The serine recombinases are a diverse family of modular enzymes that promote high-fidelity DNA rearrangements between specific target sites. Replacement of their native DNA-binding domains with custom-designed Cys 2-His2 zinc-finger proteins results in the creation of engineered zinc-finger recombinases (ZFRs) capable of achieving targeted genetic modifications the flexibility afforded by zinc-finger domains enables the design of hybrid recombinases that recognize a wide variety of potential target sites; however, this technology remains constrained by the strict recognition specificities imposed by the ZFR catalytic domains. In particular, the ability to fully reprogram serine recombinase catalytic specificity has been impeded by conserved base requirements within each recombinase target site and an incomplete understanding of the factors governing DNA recognition.

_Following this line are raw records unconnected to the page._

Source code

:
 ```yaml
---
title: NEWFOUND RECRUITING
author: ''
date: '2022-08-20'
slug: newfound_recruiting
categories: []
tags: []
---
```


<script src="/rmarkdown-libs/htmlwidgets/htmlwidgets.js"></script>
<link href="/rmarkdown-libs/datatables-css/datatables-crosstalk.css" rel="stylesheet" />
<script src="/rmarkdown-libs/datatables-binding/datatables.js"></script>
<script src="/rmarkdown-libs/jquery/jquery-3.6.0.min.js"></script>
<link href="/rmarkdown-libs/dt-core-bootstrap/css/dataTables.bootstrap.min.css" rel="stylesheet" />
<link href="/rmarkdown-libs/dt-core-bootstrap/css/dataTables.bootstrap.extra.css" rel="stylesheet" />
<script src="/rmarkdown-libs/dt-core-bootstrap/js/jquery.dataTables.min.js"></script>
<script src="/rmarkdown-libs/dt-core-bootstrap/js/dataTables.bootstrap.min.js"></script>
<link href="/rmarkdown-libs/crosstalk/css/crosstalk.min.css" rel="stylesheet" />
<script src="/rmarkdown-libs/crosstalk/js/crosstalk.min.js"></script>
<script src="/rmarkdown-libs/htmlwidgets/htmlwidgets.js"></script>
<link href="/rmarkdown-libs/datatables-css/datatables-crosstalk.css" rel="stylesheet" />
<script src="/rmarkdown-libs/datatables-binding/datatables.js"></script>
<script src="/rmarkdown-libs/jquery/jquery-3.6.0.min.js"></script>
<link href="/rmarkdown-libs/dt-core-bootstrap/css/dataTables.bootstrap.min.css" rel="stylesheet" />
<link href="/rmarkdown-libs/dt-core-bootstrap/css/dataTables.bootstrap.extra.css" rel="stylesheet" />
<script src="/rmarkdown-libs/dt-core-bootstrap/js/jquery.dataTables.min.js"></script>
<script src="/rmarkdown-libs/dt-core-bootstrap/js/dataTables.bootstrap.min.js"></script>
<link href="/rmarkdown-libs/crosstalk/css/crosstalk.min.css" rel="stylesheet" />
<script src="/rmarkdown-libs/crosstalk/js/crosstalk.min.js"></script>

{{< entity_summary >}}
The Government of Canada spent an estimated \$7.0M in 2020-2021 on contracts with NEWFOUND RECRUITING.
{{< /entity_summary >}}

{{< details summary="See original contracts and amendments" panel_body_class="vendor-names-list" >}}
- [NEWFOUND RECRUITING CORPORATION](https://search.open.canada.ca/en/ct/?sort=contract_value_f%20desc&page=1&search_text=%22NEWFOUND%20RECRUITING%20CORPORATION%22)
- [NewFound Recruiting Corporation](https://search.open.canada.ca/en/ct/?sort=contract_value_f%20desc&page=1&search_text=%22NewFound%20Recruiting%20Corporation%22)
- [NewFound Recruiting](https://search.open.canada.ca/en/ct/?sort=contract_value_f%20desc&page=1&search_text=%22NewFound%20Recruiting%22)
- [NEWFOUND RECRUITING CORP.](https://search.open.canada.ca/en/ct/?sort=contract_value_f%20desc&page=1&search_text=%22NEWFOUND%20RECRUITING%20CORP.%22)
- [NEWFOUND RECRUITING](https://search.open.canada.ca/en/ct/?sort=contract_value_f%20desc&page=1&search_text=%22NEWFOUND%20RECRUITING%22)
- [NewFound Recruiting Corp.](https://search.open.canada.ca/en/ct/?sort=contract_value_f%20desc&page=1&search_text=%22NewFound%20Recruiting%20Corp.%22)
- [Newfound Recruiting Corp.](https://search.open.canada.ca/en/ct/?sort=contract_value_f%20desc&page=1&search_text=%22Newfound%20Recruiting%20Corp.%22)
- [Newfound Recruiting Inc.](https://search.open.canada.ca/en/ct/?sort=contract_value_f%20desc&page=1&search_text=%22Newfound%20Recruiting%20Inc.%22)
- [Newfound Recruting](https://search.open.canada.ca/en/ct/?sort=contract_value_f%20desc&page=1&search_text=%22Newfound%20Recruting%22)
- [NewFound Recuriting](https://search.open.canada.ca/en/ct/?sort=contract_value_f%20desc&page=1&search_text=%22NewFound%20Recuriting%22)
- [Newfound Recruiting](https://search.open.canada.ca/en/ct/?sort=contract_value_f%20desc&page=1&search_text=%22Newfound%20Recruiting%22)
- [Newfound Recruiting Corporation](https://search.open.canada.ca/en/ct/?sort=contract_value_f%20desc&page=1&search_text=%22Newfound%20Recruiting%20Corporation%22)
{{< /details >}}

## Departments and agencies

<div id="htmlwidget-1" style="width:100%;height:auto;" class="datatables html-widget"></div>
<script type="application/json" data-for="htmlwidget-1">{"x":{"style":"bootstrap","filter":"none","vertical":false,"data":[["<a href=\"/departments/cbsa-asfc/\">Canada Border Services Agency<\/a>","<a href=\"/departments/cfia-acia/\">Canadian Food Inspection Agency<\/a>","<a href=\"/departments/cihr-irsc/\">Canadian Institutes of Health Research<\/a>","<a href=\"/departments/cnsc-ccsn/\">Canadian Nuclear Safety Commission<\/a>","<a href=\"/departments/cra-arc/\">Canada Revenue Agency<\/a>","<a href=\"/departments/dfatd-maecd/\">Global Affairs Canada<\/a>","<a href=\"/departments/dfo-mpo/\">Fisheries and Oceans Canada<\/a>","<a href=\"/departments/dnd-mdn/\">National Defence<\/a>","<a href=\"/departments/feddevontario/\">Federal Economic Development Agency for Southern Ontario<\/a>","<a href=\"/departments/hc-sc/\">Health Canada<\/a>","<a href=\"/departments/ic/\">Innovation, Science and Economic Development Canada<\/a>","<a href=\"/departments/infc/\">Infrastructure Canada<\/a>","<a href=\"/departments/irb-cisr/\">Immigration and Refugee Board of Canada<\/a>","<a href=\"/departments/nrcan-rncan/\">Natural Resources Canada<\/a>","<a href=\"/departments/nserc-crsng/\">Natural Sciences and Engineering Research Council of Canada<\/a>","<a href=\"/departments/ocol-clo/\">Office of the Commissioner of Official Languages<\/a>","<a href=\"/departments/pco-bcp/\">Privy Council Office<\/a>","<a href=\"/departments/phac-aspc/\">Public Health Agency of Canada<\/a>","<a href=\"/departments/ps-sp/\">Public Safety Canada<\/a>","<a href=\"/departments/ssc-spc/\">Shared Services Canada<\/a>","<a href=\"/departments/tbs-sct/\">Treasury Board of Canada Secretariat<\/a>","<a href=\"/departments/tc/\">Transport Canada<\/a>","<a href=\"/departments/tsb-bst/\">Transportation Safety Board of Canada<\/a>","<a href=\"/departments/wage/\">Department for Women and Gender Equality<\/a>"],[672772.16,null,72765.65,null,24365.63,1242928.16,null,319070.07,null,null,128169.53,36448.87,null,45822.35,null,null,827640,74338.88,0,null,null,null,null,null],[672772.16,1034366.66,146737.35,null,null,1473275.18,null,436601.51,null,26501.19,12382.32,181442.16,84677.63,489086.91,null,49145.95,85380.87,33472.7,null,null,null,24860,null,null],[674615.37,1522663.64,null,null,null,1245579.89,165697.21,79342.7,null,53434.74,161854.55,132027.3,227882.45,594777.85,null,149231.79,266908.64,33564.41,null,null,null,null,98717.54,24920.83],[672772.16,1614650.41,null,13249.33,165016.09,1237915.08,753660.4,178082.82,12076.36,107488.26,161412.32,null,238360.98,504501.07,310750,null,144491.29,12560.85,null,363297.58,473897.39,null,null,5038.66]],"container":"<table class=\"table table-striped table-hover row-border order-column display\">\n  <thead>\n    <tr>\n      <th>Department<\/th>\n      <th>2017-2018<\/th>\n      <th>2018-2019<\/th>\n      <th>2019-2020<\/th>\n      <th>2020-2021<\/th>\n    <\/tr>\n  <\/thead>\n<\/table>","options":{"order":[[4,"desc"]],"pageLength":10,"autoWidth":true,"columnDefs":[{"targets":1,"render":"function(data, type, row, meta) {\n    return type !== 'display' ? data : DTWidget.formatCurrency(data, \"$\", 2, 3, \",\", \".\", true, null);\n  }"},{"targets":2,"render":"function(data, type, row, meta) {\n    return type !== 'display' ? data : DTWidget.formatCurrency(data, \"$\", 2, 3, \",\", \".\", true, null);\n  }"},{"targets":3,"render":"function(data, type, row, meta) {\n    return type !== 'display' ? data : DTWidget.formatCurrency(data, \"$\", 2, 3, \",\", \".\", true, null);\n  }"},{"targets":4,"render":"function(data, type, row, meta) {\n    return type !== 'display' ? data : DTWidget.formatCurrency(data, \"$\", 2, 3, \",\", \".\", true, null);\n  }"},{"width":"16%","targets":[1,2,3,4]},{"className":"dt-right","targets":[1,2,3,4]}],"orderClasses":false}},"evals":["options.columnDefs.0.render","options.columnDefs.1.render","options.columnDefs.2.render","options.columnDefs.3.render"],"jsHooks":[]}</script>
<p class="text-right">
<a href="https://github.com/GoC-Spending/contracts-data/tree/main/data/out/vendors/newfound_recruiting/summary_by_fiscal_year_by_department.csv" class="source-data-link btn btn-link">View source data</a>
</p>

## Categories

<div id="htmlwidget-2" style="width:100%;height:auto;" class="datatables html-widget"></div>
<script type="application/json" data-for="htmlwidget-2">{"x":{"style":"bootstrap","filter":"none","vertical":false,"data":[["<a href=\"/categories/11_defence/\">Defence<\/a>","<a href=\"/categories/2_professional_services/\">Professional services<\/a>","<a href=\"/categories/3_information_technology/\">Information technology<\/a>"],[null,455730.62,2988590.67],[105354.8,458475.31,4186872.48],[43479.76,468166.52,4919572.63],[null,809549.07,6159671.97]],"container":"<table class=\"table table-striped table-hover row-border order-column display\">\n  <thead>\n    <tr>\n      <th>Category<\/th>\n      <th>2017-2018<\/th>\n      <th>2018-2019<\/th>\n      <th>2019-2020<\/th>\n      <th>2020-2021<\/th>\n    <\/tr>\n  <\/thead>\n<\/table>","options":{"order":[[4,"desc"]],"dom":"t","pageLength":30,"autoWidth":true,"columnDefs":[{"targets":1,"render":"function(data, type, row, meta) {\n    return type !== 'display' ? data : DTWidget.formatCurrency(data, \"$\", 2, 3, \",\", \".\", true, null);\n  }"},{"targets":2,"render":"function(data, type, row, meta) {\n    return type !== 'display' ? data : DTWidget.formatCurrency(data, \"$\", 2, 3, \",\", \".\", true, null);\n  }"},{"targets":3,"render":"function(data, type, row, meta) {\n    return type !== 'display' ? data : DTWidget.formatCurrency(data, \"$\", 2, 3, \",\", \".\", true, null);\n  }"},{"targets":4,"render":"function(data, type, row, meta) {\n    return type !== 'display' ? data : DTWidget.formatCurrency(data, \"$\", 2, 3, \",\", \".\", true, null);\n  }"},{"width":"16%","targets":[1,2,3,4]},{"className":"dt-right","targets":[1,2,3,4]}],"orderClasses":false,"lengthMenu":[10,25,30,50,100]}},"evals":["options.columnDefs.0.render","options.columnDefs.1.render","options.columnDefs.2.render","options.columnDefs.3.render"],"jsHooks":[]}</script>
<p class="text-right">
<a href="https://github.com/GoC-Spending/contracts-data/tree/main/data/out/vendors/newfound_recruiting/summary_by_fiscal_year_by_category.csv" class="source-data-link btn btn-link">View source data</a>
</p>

Here we describe an approach to complement the targeting capacity of ZFRs. Using directed evolution, we isolated mutants of the β and Sin recombinases that specifically recognize target sites previously outside the scope of ZFRs. Additionally, we developed a genetic screen to determine the specific base requirements for site-specific recombination and showed that specificity profiling enables the discovery of unique genomic ZFR substrates. Finally, we conducted an extensive and family-wide mutational analysis of the serine recombinase DNA-binding arm region and uncovered a diverse network of residues that confer target specificity these results demonstrate that the ZFR repertoire is extensible and highlights the potential of ZFRs as a class of flexible tools for targeted genome engineering.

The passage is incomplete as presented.